5/19 Tarbert & Ferry to Islay

I was happy to be in Scotland again.  Once I left Arrochar and got onto the scenic roads, I ended up feeling a lot more relaxed--a lot fewer cars on the road and drivers did not seem to be so aggressive.  Also, love the mountains!

Still some snow on this one.  Scotland is not high, but it is far enough north to get a little snow and have it stick.




I am now driving along Loch Fyne.  Loch Fyne oysters are airlifted and sold all over the world, including the U.S.  I stopped for a Coke and a snack.  Plus, they have the only bathrooms around!

Almost to the ferry. 



Oh, oh!  There goes the ferry.  I missed the boat again.  I was in Scotland in 2008 and had a flat tire on the way to this very same ferry, so missed it and had to take a later one. This time, I barely made it to the boat for the 1:00 pm sailing, but I had not made a reservation and they were full anywhere, just closing the doors as I got there. 

OK, next ferry is not until 6:00 pm, so made a reservation and then headed back to the nearest town, Tarbert, to walk around and get lunch. 

This is Tarbert.  Like most of the villages around here, it is built around a fishing port.  Some little shops, a few restaurants, and a few small hotels. 



Back to the ferry, with my reservation this time!

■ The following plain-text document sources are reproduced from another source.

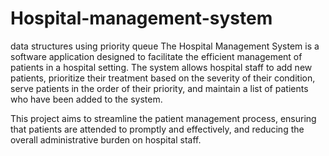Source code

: # Hospital-management-system
data structures using priority queue
The Hospital Management System is a software application 
designed to facilitate the efficient management of patients in 
a hospital setting. The system allows hospital staff to add new 
patients, prioritize their treatment based on the severity of 
their condition, serve patients in the order of their priority, 
and maintain a list of patients who have been added to the 
system. 
 
 This project aims to streamline the patient 
management process, ensuring that patients are attended to 
promptly and effectively, and reducing the overall 
administrative burden on hospital staff.
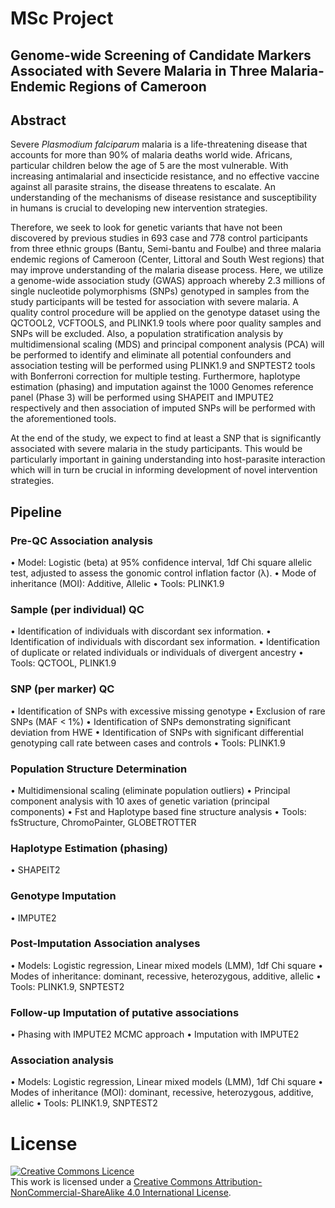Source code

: # MSc Project

## Genome-wide Screening of Candidate Markers Associated with Severe Malaria in Three Malaria-Endemic Regions of Cameroon

## Abstract
Severe *Plasmodium falciparum* malaria is a life-threatening disease that accounts for more than 
90% of malaria deaths world wide. Africans, particular children below the age of 5 are the most 
vulnerable. With increasing antimalarial and insecticide resistance, and no effective vaccine 
against all parasite strains, the disease threatens to escalate. An understanding of the mechanisms 
of disease resistance and susceptibility in humans is crucial to developing new intervention strategies.

 Therefore, we seek to look for genetic variants that have not been discovered by previous 
studies in 693 case and 778 control participants from three ethnic groups (Bantu, Semi-bantu and Foulbe) 
and three malaria endemic regions of Cameroon (Center, Littoral and South West regions) that may 
improve understanding of the malaria disease process. Here, we utilize a genome-wide association 
study (GWAS) approach whereby 2.3 millions of single nucleotide polymorphisms (SNPs) genotyped in 
samples from the study participants will be tested for association with severe malaria. A quality 
control procedure will be applied on the genotype dataset using the QCTOOL2, VCFTOOLS, and PLINK1.9 
tools where poor quality samples and SNPs will be excluded. Also, a population stratification analysis 
by multidimensional scaling (MDS) and principal component analysis (PCA) will be performed to identify 
and eliminate all potential confounders and association testing will be performed using PLINK1.9 and 
SNPTEST2 tools with Bonferroni correction for multiple testing. Furthermore, haplotype estimation (phasing) 
and imputation against the 1000 Genomes reference panel (Phase 3) will be performed using SHAPEIT and 
IMPUTE2 respectively and then association of imputed SNPs will be performed with the aforementioned tools.

 At the end of the study, we expect to find at least a SNP that is significantly associated with 
severe malaria in the study participants. This would be particularly important in gaining understanding 
into host-parasite interaction which will in turn be crucial in informing development of novel 
intervention strategies.

## Pipeline

### Pre-QC Association analysis
 • Model: Logistic (beta) at 95% confidence interval, 1df Chi square allelic test, adjusted to assess the gonomic control inflation factor (λ).
 • Mode of inheritance (MOI): Additive, Allelic
 • Tools: PLINK1.9

### Sample (per individual) QC
 • Identification of individuals with discordant sex information.
 • Identification of individuals with discordant sex information.
 • Identification of duplicate or related individuals or individuals of divergent ancestry
 • Tools: QCTOOL, PLINK1.9

### SNP (per marker) QC
 • Identification of SNPs with excessive missing genotype
 • Exclusion of rare SNPs (MAF < 1%)
 • Identification of SNPs demonstrating significant deviation from HWE
 • Identification of SNPs with significant differential genotyping call rate between cases and controls
 • Tools: PLINK1.9
      
### Population Structure Determination
 • Multidimensional scaling (eliminate population outliers)
 • Principal component analysis with 10 axes of genetic variation (principal components)
 • Fst and Haplotype based fine structure analysis
 • Tools: fsStructure, ChromoPainter, GLOBETROTTER

### Haplotype Estimation (phasing)
 • SHAPEIT2

### Genotype Imputation
 • IMPUTE2

### Post-Imputation Association analyses
 • Models: Logistic regression, Linear mixed models (LMM),  1df Chi square
 • Modes of inheritance: dominant, recessive, heterozygous, additive, allelic
 • Tools: PLINK1.9, SNPTEST2

### Follow-up Imputation of putative associations
 • Phasing with IMPUTE2 MCMC approach
 • Imputation with IMPUTE2

### Association analysis
 • Models: Logistic regression, Linear mixed models (LMM),  1df Chi square
 • Modes of inheritance (MOI): dominant, recessive, heterozygous, additive, allelic
 • Tools: PLINK1.9, SNPTEST2

# License
<a rel="license" href="http://creativecommons.org/licenses/by-nc-sa/4.0/"><img alt="Creative Commons Licence" 
style="border-width:0" src="https://i.creativecommons.org/l/by-nc-sa/4.0/88x31.png" /></a><br />This work is 
licensed under a <a rel="license" href="http://creativecommons.org/licenses/by-nc-sa/4.0/">
Creative Commons Attribution-NonCommercial-ShareAlike 4.0 International License</a>.

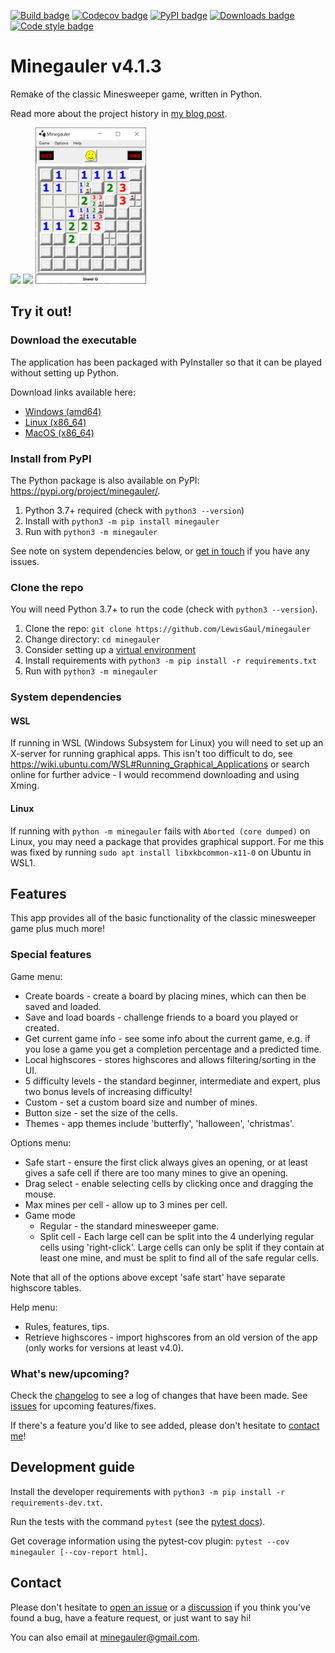[![Build badge](https://img.shields.io/github/workflow/status/LewisGaul/minegauler/Workflow%20for%20full%20test%20matrix/dev)](https://github.com/LewisGaul/minegauler/actions?query=workflow%3A%22Workflow+for+full+test+matrix%22+branch%3Adev)
[![Codecov badge](https://img.shields.io/codecov/c/github/LewisGaul/minegauler/dev)](https://codecov.io/gh/LewisGaul/minegauler/)
[![PyPI badge](https://img.shields.io/pypi/v/minegauler.svg)](https://pypi.python.org/pypi/minegauler/)
[![Downloads badge](https://img.shields.io/github/downloads/LewisGaul/minegauler/total)](https://github.com/LewisGaul/minegauler/releases/)
[![Code style badge](https://img.shields.io/badge/code%20style-black-000000.svg)](https://black.readthedocs.io/en/stable/)

# Minegauler v4.1.3

Remake of the classic Minesweeper game, written in Python.

Read more about the project history in [my blog post](https://www.lewisgaul.co.uk/blog/coding/2020/02/12/minegauler/).


<img src="img/screenshots/beginner_start.png" height=250>
<img src="img/screenshots/beginner_win.png" height=250>
<img src="img/screenshots/split-cell-intermediate.png" height=250>


## Try it out!

### Download the executable

The application has been packaged with PyInstaller so that it can be played without setting up Python.

Download links available here:
 - [Windows (amd64)](https://github.com/LewisGaul/minegauler/releases/latest/download/minegauler-v4.1.3-windows-amd64.zip)
 - [Linux (x86_64)](https://github.com/LewisGaul/minegauler/releases/latest/download/minegauler-v4.1.3-linux-x86_64.tar.gz)
 - [MacOS (x86_64)](https://github.com/LewisGaul/minegauler/releases/latest/download/minegauler-v4.1.3-macos-x86_64.tar.gz)


### Install from PyPI

The Python package is also available on PyPI: https://pypi.org/project/minegauler/.

 1. Python 3.7+ required (check with `python3 --version`)
 2. Install with `python3 -m pip install minegauler`
 3. Run with `python3 -m minegauler`

See note on system dependencies below, or [get in touch](#Contact) if you have any issues.


### Clone the repo

You will need Python 3.7+ to run the code (check with `python3 --version`).

 1. Clone the repo: `git clone https://github.com/LewisGaul/minegauler`
 2. Change directory: `cd minegauler`
 3. Consider setting up a [virtual environment](https://docs.python.org/3/tutorial/venv.html)
 4. Install requirements with `python3 -m pip install -r requirements.txt`
 5. Run with `python3 -m minegauler`


### System dependencies

#### WSL

If running in WSL (Windows Subsystem for Linux) you will need to set up an X-server for running graphical apps. This isn't too difficult to do, see <https://wiki.ubuntu.com/WSL#Running_Graphical_Applications> or search online for further advice - I would recommend downloading and using Xming.

#### Linux

If running with `python -m minegauler` fails with `Aborted (core dumped)` on Linux, you may need a package that provides graphical support. For me this was fixed by running `sudo apt install libxkbcommon-x11-0` on Ubuntu in WSL1.


## Features

This app provides all of the basic functionality of the classic minesweeper game plus much more!


### Special features

Game menu:
* Create boards - create a board by placing mines, which can then be saved and loaded.
* Save and load boards - challenge friends to a board you played or created.
* Get current game info - see some info about the current game, e.g. if you lose a game you get a completion percentage and a predicted time.
* Local highscores - stores highscores and allows filtering/sorting in the UI.
* 5 difficulty levels - the standard beginner, intermediate and expert, plus two bonus levels of increasing difficulty!
* Custom - set a custom board size and number of mines.
* Button size - set the size of the cells.
* Themes - app themes include 'butterfly', 'halloween', 'christmas'.

Options menu:
* Safe start - ensure the first click always gives an opening, or at least gives a safe cell if there are too many mines to give an opening.
* Drag select - enable selecting cells by clicking once and dragging the mouse.
* Max mines per cell - allow up to 3 mines per cell.
* Game mode
  * Regular - the standard minesweeper game.
  * Split cell - Each large cell can be split into the 4 underlying regular cells using 'right-click'. Large cells can only be split if they contain at least one mine, and must be split to find all of the safe regular cells.

Note that all of the options above except 'safe start' have separate highscore tables.

Help menu:
* Rules, features, tips.
* Retrieve highscores - import highscores from an old version of the app (only works for versions at least v4.0).


### What's new/upcoming?

Check the [changelog](CHANGELOG.md) to see a log of changes that have been made. See [issues](https://github.com/LewisGaul/minegauler/issues) for upcoming features/fixes.

If there's a feature you'd like to see added, please don't hesitate to [contact me](#Contact)!


## Development guide

Install the developer requirements with `python3 -m pip install -r requirements-dev.txt`.

Run the tests with the command `pytest` (see the [pytest docs](https://docs.pytest.org/en/latest/how-to/usage.html)).

Get coverage information using the pytest-cov plugin: `pytest --cov minegauler [--cov-report html]`.


## Contact

Please don't hesitate to [open an issue](https://github.com/LewisGaul/minegauler/issues/new) or a [discussion](https://github.com/LewisGaul/minegauler/discussions) if you think you've found a bug, have a feature request, or just want to say hi!

You can also email at [minegauler@gmail.com](mailto:minegauler@gmail.com).
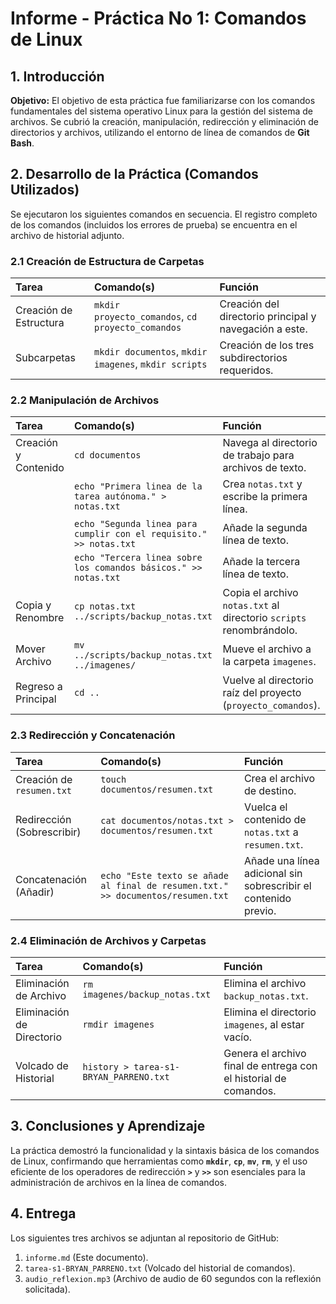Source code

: # Informe - Práctica No 1: Comandos de Linux

## 1. Introducción
**Objetivo:** El objetivo de esta práctica fue familiarizarse con los comandos fundamentales del sistema operativo Linux para la gestión del sistema de archivos. Se cubrió la creación, manipulación, redirección y eliminación de directorios y archivos, utilizando el entorno de línea de comandos de **Git Bash**.

## 2. Desarrollo de la Práctica (Comandos Utilizados)
Se ejecutaron los siguientes comandos en secuencia. El registro completo de los comandos (incluidos los errores de prueba) se encuentra en el archivo de historial adjunto.

### 2.1 Creación de Estructura de Carpetas
| Tarea | Comando(s) | Función |
| :--- | :--- | :--- |
| Creación de Estructura | `mkdir proyecto_comandos`, `cd proyecto_comandos` | Creación del directorio principal y navegación a este. |
| Subcarpetas | `mkdir documentos`, `mkdir imagenes`, `mkdir scripts` | Creación de los tres subdirectorios requeridos. |

### 2.2 Manipulación de Archivos
| Tarea | Comando(s) | Función |
| :--- | :--- | :--- |
| Creación y Contenido | `cd documentos` | Navega al directorio de trabajo para archivos de texto. |
| | `echo "Primera linea de la tarea autónoma." > notas.txt` | Crea `notas.txt` y escribe la primera línea. |
| | `echo "Segunda linea para cumplir con el requisito." >> notas.txt` | Añade la segunda línea de texto. |
| | `echo "Tercera linea sobre los comandos básicos." >> notas.txt` | Añade la tercera línea de texto. |
| Copia y Renombre | `cp notas.txt ../scripts/backup_notas.txt` | Copia el archivo `notas.txt` al directorio `scripts` renombrándolo. |
| Mover Archivo | `mv ../scripts/backup_notas.txt ../imagenes/` | Mueve el archivo a la carpeta `imagenes`. |
| Regreso a Principal | `cd ..` | Vuelve al directorio raíz del proyecto (`proyecto_comandos`). |

### 2.3 Redirección y Concatenación
| Tarea | Comando(s) | Función |
| :--- | :--- | :--- |
| Creación de `resumen.txt` | `touch documentos/resumen.txt` | Crea el archivo de destino. |
| Redirección (Sobrescribir) | `cat documentos/notas.txt > documentos/resumen.txt` | Vuelca el contenido de `notas.txt` a `resumen.txt`. |
| Concatenación (Añadir) | `echo "Este texto se añade al final de resumen.txt." >> documentos/resumen.txt` | Añade una línea adicional sin sobrescribir el contenido previo. |

### 2.4 Eliminación de Archivos y Carpetas
| Tarea | Comando(s) | Función |
| :--- | :--- | :--- |
| Eliminación de Archivo | `rm imagenes/backup_notas.txt` | Elimina el archivo `backup_notas.txt`. |
| Eliminación de Directorio | `rmdir imagenes` | Elimina el directorio `imagenes`, al estar vacío. |
| Volcado de Historial | `history > tarea-s1-BRYAN_PARRENO.txt` | Genera el archivo final de entrega con el historial de comandos. |

## 3. Conclusiones y Aprendizaje
La práctica demostró la funcionalidad y la sintaxis básica de los comandos de Linux, confirmando que herramientas como **`mkdir`**, **`cp`**, **`mv`**, **`rm`**, y el uso eficiente de los operadores de redirección **`>`** y **`>>`** son esenciales para la administración de archivos en la línea de comandos.

## 4. Entrega
Los siguientes tres archivos se adjuntan al repositorio de GitHub:
1.  `informe.md` (Este documento).
2.  `tarea-s1-BRYAN_PARRENO.txt` (Volcado del historial de comandos).
3.  `audio_reflexion.mp3` (Archivo de audio de 60 segundos con la reflexión solicitada).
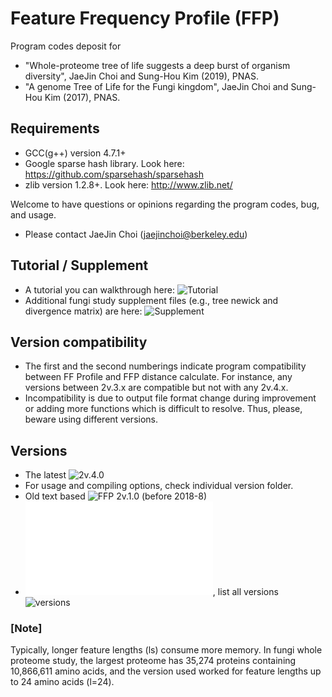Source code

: # Feature Frequency Profile (FFP)  
Program codes deposit for  
* "Whole-proteome tree of life suggests a deep burst of organism diversity", JaeJin Choi and Sung-Hou Kim (2019), PNAS.  
* "A genome Tree of Life for the Fungi kingdom", JaeJin Choi and Sung-Hou Kim (2017), PNAS.  

## Requirements  
- GCC(g++) version 4.7.1+  
- Google sparse hash library. Look here: https://github.com/sparsehash/sparsehash  
- zlib version 1.2.8+. Look here: http://www.zlib.net/  

Welcome to have questions or opinions regarding the program codes, bug, and usage. 
* Please contact JaeJin Choi (jaejinchoi@berkeley.edu) 
  
## Tutorial / Supplement
* A tutorial you can walkthrough here: ![Tutorial](example)
* Additional fungi study supplement files (e.g., tree newick and divergence matrix) are here: ![Supplement](fungi_tree_supplement)  
  
## Version compatibility
* The first and the second numberings indicate program compatibility between FF Profile and FFP distance calculate. For instance, any versions between 2v.3.x are compatible but not with any 2v.4.x.  
* Incompatibility is due to output file format change during improvement or adding more functions which is difficult to resolve. Thus, please, beware using different versions.  

## Versions
* The latest ![2v.4.0](versions/2v.4.x)  
* For usage and compiling options, check individual version folder.  
* Old text based ![FFP 2v.1.0 (before 2018-8)](versions/2v.1.0)  
* ![update history](versions/update_history.txt), list all versions ![versions](versions)  


### [Note]
Typically, longer feature lengths (ls) consume more memory. In fungi whole proteome study, the largest proteome has 35,274 proteins containing 10,866,611 amino acids, and the version used worked for feature lengths up to 24 amino acids (l=24).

They load the small cars onto this ramp, and then when full, they hit some buttons and crank the "mezzanine" level so they can stuff more small cars underneath.  These must be mammoth hydraulic jacks as they are lifing at least 30 cars. 
 
 Two floors of lounges, cafes, bars, and whatever on board,  They have snacks, but also meals available, so I got in line for dinner since I knew it would be after 8 pm when I got to Islay.



Cold and rainy, but glad to be on Islay.  B&B is about 10 miles away.  Funny thing about this island is that you can tell when the ferry has landed by the rows of cars heading on one of the three roads heading away from the dock.



I had very directions to the B&B, but I had talked to the owner by phone earlier in the day to tell her I would be late.  (B&B owners usually want to know when you will be arriving so they can greet you.)  But she had said she would leave me a note and to just come in and I would find my room.  OK....

There was a large rock along the road that had the name of the place on it and an arrow that pointed up this lane.


Except no one was home.  Really weird. 
 
So, I parked, door was unlocked, found the note and headed up to Room 3.  Key was in the lock, so I made myself at home, but it still felt really strange to go to a strange place, walk in the door, and unpack!  Peeked into the breakfast room.  Looked nice.

This place has six rooms to let, and this one was mine.  Good view out of the big windows over the farms, fields of sheep, and the large bay that this island wraps around.  View from bathroom to more farms and more sheep and cattle.


The owner, Vivian, did come home a few hours later, but in the meantime, I headed down to get something and welcomed a couple of confused German men, who also were not really sure they should be coming into this strange's house.  I told them I was just a guest, but was told to come in and make myself at home, also.